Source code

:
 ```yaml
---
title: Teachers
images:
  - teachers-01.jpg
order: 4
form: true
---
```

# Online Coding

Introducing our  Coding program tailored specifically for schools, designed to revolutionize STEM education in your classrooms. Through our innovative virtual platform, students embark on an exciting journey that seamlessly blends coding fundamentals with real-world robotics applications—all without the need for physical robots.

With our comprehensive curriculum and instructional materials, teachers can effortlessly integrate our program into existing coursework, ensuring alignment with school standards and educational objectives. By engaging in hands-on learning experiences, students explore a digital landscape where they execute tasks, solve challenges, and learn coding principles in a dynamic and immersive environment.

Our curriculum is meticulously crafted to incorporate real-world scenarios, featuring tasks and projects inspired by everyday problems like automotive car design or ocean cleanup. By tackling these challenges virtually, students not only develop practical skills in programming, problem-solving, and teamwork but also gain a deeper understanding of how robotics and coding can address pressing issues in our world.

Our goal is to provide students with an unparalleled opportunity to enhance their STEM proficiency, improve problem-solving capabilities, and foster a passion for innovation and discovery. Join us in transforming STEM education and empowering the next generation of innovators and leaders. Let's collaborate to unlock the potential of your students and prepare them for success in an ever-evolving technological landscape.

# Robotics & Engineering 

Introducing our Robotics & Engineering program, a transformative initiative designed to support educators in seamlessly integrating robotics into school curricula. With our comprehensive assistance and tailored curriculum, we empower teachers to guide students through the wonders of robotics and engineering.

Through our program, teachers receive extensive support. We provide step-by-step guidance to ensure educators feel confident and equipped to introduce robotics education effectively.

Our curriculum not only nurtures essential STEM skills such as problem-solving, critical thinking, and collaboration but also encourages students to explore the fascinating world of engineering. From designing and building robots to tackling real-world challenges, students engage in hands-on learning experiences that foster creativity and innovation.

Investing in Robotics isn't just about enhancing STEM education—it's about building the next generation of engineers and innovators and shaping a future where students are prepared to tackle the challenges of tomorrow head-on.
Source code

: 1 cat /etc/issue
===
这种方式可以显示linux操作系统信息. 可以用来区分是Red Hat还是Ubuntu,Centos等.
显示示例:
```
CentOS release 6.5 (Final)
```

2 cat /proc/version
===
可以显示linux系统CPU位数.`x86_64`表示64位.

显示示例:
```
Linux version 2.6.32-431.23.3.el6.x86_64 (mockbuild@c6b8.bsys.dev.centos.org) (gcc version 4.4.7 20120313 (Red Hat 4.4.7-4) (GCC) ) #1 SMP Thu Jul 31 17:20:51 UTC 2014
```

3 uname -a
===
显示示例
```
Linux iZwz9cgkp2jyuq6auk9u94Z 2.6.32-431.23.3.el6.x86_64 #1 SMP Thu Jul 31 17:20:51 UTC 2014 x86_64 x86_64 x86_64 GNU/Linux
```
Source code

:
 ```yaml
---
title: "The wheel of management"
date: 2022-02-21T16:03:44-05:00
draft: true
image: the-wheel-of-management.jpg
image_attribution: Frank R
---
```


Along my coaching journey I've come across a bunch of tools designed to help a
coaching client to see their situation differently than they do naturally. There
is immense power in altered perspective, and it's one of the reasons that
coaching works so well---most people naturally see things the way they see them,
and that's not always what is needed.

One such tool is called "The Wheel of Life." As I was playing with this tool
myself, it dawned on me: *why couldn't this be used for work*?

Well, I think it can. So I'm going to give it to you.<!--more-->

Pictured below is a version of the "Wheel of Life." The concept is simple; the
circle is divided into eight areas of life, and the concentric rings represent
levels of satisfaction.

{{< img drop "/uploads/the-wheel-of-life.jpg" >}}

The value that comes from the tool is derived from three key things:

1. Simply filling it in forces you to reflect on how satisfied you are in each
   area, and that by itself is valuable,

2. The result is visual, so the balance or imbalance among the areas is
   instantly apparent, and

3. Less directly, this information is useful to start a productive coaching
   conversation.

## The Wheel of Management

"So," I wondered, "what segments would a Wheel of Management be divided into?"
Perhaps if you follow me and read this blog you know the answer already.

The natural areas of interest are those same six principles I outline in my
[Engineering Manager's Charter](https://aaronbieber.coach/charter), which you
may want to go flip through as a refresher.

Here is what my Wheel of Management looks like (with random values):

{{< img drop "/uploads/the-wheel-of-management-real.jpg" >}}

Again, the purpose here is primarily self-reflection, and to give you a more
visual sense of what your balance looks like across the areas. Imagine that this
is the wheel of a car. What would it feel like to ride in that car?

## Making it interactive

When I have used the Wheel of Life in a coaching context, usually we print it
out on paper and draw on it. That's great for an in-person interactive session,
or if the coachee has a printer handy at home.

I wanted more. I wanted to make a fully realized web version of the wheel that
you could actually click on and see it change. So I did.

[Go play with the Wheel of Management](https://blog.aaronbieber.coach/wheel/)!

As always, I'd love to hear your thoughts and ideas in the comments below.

++++

#### [About this task]
In the listing above, locate the line containing "Well, I think" and the line containing "or if the coachee", then transcribe both and every line between them verbatim.

#### [Solution for this task]
Well, I think it can. So I'm going to give it to you.<!--more-->

Pictured below is a version of the "Wheel of Life." The concept is simple; the
circle is divided into eight areas of life, and the concentric rings represent
levels of satisfaction.

{{< img drop "/uploads/the-wheel-of-life.jpg" >}}

The value that comes from the tool is derived from three key things:

1. Simply filling it in forces you to reflect on how satisfied you are in each
   area, and that by itself is valuable,

2. The result is visual, so the balance or imbalance among the areas is
   instantly apparent, and

3. Less directly, this information is useful to start a productive coaching
   conversation.

## The Wheel of Management

"So," I wondered, "what segments would a Wheel of Management be divided into?"
Perhaps if you follow me and read this blog you know the answer already.

The natural areas of interest are those same six principles I outline in my
[Engineering Manager's Charter](https://aaronbieber.coach/charter), which you
may want to go flip through as a refresher.

Here is what my Wheel of Management looks like (with random values):

{{< img drop "/uploads/the-wheel-of-management-real.jpg" >}}

Again, the purpose here is primarily self-reflection, and to give you a more
visual sense of what your balance looks like across the areas. Imagine that this
is the wheel of a car. What would it feel like to ride in that car?

## Making it interactive

When I have used the Wheel of Life in a coaching context, usually we print it
out on paper and draw on it. That's great for an in-person interactive session,
or if the coachee has a printer handy at home.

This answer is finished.